ABOUT THIS TASK:
Please show every line in the entries below that includes the word "with".

EXERCISE DATA:
*** Begin section ***

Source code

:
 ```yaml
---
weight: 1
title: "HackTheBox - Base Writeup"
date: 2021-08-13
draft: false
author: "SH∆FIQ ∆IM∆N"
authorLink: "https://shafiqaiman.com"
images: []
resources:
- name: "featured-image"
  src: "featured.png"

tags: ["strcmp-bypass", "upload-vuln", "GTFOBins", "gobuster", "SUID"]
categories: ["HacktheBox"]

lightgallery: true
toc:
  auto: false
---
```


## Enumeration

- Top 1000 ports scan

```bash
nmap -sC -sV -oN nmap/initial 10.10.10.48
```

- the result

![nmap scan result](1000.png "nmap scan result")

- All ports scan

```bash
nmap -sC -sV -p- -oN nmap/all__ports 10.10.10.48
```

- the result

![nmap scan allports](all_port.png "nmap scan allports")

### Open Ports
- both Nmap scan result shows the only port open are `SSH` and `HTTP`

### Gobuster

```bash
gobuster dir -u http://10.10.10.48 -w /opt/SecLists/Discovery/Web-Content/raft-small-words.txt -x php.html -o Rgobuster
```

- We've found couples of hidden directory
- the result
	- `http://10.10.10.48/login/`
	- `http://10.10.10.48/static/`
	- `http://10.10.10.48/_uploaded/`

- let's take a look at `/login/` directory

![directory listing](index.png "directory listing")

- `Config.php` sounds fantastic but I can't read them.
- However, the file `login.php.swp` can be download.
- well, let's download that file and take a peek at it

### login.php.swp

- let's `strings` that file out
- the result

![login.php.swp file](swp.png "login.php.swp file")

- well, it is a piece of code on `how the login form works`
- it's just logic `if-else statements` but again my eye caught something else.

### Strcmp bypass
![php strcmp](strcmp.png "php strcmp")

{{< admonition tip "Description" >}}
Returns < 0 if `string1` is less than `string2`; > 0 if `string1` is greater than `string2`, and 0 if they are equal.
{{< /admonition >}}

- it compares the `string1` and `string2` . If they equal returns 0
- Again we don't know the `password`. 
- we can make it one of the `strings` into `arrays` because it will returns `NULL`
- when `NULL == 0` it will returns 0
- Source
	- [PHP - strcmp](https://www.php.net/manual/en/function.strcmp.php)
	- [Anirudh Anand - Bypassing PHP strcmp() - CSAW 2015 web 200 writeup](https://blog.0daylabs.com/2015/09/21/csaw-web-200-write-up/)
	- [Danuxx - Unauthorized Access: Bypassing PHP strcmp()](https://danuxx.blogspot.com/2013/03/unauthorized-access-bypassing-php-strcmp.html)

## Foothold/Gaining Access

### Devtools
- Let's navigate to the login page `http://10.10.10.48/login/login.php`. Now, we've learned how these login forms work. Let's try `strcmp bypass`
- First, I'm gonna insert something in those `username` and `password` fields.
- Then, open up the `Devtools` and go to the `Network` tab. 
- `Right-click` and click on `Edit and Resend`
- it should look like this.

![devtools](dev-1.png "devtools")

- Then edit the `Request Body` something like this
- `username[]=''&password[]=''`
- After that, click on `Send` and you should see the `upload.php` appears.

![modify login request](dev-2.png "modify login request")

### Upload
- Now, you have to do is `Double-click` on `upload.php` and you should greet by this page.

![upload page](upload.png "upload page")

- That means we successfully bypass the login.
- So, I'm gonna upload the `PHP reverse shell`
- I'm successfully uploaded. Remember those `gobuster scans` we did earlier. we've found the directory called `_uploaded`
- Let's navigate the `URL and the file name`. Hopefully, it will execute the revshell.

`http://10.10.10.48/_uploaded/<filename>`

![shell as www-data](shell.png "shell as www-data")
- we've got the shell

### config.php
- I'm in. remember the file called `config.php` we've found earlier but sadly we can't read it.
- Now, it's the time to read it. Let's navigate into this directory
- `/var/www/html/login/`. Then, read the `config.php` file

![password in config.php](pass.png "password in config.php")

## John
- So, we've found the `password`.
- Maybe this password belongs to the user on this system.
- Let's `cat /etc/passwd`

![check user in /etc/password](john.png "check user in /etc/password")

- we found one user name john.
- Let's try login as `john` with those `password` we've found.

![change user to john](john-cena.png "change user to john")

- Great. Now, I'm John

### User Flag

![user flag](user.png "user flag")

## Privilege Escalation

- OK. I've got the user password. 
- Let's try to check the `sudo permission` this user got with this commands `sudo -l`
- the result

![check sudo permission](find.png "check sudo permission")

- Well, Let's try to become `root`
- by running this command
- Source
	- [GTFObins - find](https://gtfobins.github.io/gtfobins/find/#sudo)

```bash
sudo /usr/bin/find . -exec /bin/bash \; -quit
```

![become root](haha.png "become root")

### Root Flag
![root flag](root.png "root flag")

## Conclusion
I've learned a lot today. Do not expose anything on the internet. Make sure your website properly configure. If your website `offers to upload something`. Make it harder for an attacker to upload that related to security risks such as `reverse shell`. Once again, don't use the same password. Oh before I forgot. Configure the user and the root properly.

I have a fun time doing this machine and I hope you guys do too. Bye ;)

*** End section ***

COMPLETED TASK:
- Let's try login as `john` with those `password` we've found.
- Let's try to check the `sudo permission` this user got with this commands `sudo -l`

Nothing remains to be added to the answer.